*Exercise directions*:
Which lines of the listing below contain the word "transaction"? Return them.

*Task data*:
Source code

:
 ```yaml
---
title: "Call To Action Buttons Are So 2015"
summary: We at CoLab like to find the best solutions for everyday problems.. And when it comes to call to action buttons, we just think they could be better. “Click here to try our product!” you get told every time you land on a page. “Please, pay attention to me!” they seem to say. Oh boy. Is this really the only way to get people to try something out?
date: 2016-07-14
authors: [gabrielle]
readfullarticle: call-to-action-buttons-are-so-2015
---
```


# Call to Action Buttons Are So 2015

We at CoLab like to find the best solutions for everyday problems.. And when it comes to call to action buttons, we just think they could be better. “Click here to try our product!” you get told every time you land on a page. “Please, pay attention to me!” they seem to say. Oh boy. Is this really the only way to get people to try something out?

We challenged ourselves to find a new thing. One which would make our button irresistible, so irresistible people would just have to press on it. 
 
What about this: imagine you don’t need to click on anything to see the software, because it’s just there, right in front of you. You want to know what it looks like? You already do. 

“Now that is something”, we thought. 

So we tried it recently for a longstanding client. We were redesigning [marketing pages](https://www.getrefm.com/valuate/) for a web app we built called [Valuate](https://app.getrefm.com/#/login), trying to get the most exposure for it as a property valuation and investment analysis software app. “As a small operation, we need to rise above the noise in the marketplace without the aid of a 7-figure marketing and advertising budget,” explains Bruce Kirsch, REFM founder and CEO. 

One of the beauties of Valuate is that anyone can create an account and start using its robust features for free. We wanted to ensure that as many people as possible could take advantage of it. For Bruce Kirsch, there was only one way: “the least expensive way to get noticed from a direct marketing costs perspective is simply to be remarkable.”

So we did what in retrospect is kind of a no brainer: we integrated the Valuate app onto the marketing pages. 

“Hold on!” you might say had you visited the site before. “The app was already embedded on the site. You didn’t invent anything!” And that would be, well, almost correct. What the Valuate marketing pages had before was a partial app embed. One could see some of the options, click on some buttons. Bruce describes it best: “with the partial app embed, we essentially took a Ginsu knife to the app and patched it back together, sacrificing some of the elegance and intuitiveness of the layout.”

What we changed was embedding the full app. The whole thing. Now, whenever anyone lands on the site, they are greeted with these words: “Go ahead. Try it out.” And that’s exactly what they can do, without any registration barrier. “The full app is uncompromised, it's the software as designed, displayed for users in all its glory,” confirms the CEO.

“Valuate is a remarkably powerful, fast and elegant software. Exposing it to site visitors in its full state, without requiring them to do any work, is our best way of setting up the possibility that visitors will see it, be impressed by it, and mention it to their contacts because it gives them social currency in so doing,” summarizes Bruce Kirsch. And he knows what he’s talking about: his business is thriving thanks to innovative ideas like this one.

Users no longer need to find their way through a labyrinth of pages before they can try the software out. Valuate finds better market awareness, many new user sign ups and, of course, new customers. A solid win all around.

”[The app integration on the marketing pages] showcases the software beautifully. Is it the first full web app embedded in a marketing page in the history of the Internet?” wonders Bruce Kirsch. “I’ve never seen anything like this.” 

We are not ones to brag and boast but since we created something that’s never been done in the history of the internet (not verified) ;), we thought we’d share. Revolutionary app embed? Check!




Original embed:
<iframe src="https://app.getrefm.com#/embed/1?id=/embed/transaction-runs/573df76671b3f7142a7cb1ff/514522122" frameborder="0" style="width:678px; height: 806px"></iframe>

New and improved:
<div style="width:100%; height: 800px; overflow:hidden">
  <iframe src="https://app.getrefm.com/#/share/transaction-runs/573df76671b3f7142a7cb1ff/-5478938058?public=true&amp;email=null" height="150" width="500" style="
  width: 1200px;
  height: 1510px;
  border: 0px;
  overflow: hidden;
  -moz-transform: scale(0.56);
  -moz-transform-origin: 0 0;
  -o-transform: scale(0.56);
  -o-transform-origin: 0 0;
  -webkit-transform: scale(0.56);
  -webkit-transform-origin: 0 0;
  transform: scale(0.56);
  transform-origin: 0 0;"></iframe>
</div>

---

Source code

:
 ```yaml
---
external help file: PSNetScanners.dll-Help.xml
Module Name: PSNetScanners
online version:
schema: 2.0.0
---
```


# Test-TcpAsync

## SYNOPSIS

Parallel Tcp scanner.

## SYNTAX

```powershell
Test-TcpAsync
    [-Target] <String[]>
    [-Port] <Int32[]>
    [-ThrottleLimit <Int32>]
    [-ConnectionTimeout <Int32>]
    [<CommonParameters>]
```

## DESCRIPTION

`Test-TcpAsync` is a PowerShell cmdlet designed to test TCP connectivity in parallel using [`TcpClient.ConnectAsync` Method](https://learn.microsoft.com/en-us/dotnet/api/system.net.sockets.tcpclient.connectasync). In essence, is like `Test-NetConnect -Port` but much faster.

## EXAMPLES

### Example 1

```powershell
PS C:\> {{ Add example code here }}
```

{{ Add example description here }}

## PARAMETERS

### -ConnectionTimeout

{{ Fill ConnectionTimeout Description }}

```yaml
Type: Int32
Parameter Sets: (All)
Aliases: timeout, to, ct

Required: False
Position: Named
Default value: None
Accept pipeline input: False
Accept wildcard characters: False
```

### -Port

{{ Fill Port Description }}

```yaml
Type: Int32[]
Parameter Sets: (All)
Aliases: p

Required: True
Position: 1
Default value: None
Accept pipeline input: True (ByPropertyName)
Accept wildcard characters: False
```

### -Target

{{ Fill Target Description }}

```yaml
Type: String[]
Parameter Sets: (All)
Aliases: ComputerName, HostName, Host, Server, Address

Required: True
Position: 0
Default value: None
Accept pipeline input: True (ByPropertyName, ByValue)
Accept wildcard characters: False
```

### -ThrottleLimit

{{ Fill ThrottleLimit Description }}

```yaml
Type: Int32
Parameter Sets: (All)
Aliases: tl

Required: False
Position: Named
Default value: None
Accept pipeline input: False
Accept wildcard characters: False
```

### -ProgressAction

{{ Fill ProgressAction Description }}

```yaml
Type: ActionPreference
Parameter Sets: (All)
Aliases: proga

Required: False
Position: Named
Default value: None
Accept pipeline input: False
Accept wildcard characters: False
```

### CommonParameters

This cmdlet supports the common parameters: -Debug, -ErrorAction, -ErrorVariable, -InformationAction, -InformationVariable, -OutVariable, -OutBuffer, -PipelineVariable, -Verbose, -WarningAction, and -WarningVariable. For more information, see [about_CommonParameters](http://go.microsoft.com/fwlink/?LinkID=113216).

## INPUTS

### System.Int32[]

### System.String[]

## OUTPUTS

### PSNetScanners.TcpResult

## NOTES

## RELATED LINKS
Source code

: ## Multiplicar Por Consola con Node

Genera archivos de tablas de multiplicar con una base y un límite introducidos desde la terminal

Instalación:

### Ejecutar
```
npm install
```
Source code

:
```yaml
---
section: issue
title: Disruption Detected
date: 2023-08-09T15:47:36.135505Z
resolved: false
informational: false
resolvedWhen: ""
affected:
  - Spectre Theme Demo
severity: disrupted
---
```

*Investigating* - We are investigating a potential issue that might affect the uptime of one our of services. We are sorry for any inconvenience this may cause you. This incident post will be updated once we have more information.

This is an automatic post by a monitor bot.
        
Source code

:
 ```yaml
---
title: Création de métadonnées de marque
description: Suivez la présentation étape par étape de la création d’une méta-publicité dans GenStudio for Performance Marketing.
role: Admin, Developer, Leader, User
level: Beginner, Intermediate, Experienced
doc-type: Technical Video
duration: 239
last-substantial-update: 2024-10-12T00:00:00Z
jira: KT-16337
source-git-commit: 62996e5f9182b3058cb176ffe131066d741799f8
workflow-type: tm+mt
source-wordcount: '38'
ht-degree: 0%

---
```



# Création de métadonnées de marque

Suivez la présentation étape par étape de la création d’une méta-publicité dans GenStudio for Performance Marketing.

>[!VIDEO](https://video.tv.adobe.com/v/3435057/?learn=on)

*Answer for the task*:
<iframe src="https://app.getrefm.com#/embed/1?id=/embed/transaction-runs/573df76671b3f7142a7cb1ff/514522122" frameborder="0" style="width:678px; height: 806px"></iframe>
  <iframe src="https://app.getrefm.com/#/share/transaction-runs/573df76671b3f7142a7cb1ff/-5478938058?public=true&amp;email=null" height="150" width="500" style="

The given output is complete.